I'm impressed. Actually, I'd like a list of names and addresses so I can write and thank them for their continued respect of our Constitution and the fundamental principle of states' rights in educational matters. The rest of the editorial is a rambling attack against conservatives holding this view based on nothing but the importance of education.

Representative Pete Hoekstra appears to be one of these unpopular Republicans.
"With No Child Left Behind we shifted down the road toward federal government education," he said. "We are now on the road to a national curriculum, national accountability, national testing...and then we will also have a process of federally mandated corrections standards for those who don't meet the standards." Hoekstra added, "Every school in the country will begin to look exactly the same. Say goodbye to local control, and say hello to federal government schools." CNSNews.com
We've only been working on that since the 1800s. He will be introducing his proposal, the Academic Partnerships Lead Us to Success Act of 2007, next week. The main difference between this and No Child Left Behind? It will limit federal oversight and allow states to "assume full responsibility for the education needs of its students." If only we could get away from the federal funding, as well. Actually, the more I think about it, the less money a school district receives from sources outside its own district, the more dependent it is on families in that district. And the more pressure there is to meet the demands within the district as opposed to whatever educational fad is sweeping through the universities.

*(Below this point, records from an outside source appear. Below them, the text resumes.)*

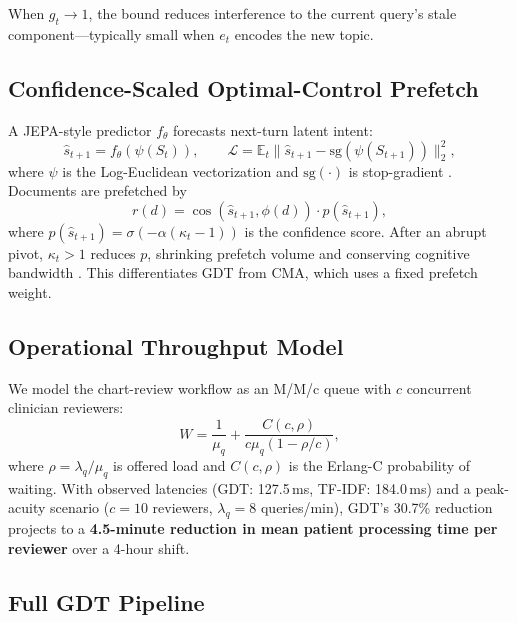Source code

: \documentclass[journal,10pt,twoside]{IEEEtran}
\begin{document}
When $g_t{\to}1$, the bound reduces interference to the current query's stale component---typically small when $e_t$ encodes the new topic.

\subsection{Confidence-Scaled Optimal-Control Prefetch}

A JEPA-style predictor $f_\theta$ forecasts next-turn latent intent:
\begin{equation}
  \hat{s}_{t+1} = f_\theta(\psi(S_t)), \qquad
  \mathcal{L} = \mathbb{E}_t\|\hat{s}_{t+1} - \mathrm{sg}(\psi(S_{t+1}))\|_2^2,
  \label{eq:jepa}
\end{equation}
where $\psi$ is the Log-Euclidean vectorization and $\mathrm{sg}(\cdot)$ is stop-gradient \cite{grill20}. Documents are prefetched by
\begin{equation}
  r(d) = \cos(\hat{s}_{t+1}, \phi(d)) \cdot p(\hat{s}_{t+1}),
  \label{eq:prefetch}
\end{equation}
where $p(\hat{s}_{t+1}) = \sigma(-\alpha(\kappa_t{-}1))$ is the confidence score. After an abrupt pivot, $\kappa_t{>}1$ reduces $p$, shrinking prefetch volume and conserving cognitive bandwidth \cite{sweller1988_cogl}. This differentiates GDT from CMA, which uses a fixed prefetch weight.

\subsection{Operational Throughput Model}
\label{sec:queueing}

We model the chart-review workflow as an M/M/c queue \cite{kleinrock1975,gross2008} with $c$ concurrent clinician reviewers:
\begin{equation}
  W = \frac{1}{\mu_q} + \frac{C(c,\rho)}{c\mu_q(1-\rho/c)},
  \label{eq:waiting_time}
\end{equation}
where $\rho{=}\lambda_q/\mu_q$ is offered load and $C(c,\rho)$ is the Erlang-C probability of waiting. With observed latencies (GDT: 127.5\,ms, TF-IDF: 184.0\,ms) and a peak-acuity scenario ($c{=}10$ reviewers, $\lambda_q{=}8$ queries/min), GDT's 30.7\% reduction projects to a \textbf{4.5-minute reduction in mean patient processing time per reviewer} over a 4-hour shift.

\subsection{Full GDT Pipeline}
\end{document}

But maybe that is wishful thinking.

Even with funding at current levels, the bill is unlikely to pass. As Neal McCloskey, a political analyst with the Center for Educational Freedom at the Cato Institute, points out,
Federal education programs live or die by whether or not they work politically, not academically. [ibid.]
And politics, according to former House Majority Leader Dick Armey (R-TX), "is a curious form of juvenile delinquency."